SES: Bridging the Gap Between Explainability and Prediction of Graph Neural Networks
Zhenhua Huang, Kunhao Li, Shaojie Wang, Zhaohong Jia, Wentao Zhu,, Sharad Mehrotra

TL;DR
This paper introduces SES, a self-explained and self-supervised GNN that jointly improves prediction accuracy and interpretability by generating explanations during training and enhancing representations through contrastive learning.
Contribution
SES uniquely combines explainable training with contrastive learning to improve both interpretability and prediction performance of GNNs.
Findings
SES produces high-quality explanations of node features and subgraphs.
SES improves prediction accuracy through contrastive learning.

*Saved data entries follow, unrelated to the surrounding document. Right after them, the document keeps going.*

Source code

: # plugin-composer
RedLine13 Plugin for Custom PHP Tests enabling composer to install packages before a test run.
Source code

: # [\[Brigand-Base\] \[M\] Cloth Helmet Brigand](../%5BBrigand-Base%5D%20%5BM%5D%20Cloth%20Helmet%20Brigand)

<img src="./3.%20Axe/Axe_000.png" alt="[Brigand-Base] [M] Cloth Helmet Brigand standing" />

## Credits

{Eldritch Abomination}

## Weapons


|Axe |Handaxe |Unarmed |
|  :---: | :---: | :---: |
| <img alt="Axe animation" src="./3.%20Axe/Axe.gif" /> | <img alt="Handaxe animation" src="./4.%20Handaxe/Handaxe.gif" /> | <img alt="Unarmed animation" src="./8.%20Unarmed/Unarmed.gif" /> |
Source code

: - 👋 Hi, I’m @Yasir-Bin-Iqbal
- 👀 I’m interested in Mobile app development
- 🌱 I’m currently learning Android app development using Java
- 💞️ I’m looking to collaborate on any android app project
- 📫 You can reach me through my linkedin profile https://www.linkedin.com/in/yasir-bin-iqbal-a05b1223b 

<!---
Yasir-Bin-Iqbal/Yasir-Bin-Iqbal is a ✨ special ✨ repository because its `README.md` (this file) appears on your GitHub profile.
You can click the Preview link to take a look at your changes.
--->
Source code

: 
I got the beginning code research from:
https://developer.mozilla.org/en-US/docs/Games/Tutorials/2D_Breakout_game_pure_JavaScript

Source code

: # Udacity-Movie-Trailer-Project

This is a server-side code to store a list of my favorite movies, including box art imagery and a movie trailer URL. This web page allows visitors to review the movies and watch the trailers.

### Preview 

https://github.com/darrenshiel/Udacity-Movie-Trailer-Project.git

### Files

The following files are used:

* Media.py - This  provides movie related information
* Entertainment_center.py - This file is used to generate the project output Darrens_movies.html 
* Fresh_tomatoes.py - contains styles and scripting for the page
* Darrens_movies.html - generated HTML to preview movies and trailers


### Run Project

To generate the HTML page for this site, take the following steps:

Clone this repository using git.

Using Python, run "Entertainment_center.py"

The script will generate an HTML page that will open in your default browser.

SES reduces explanation generation time compared to existing methods.
Abstract
Despite the Graph Neural Networks' (GNNs) proficiency in analyzing graph data, achieving high-accuracy and interpretable predictions remains challenging. Existing GNN interpreters typically provide post-hoc explanations disjointed from GNNs' predictions, resulting in misrepresentations. Self-explainable GNNs offer built-in explanations during the training process. However, they cannot exploit the explanatory outcomes to augment prediction performance, and they fail to provide high-quality explanations of node features and require additional processes to generate explainable subgraphs, which is costly. To address the aforementioned limitations, we propose a self-explained and self-supervised graph neural network (SES) to bridge the gap between explainability and prediction. SES comprises two processes: explainable training and enhanced predictive learning. During explainable training,…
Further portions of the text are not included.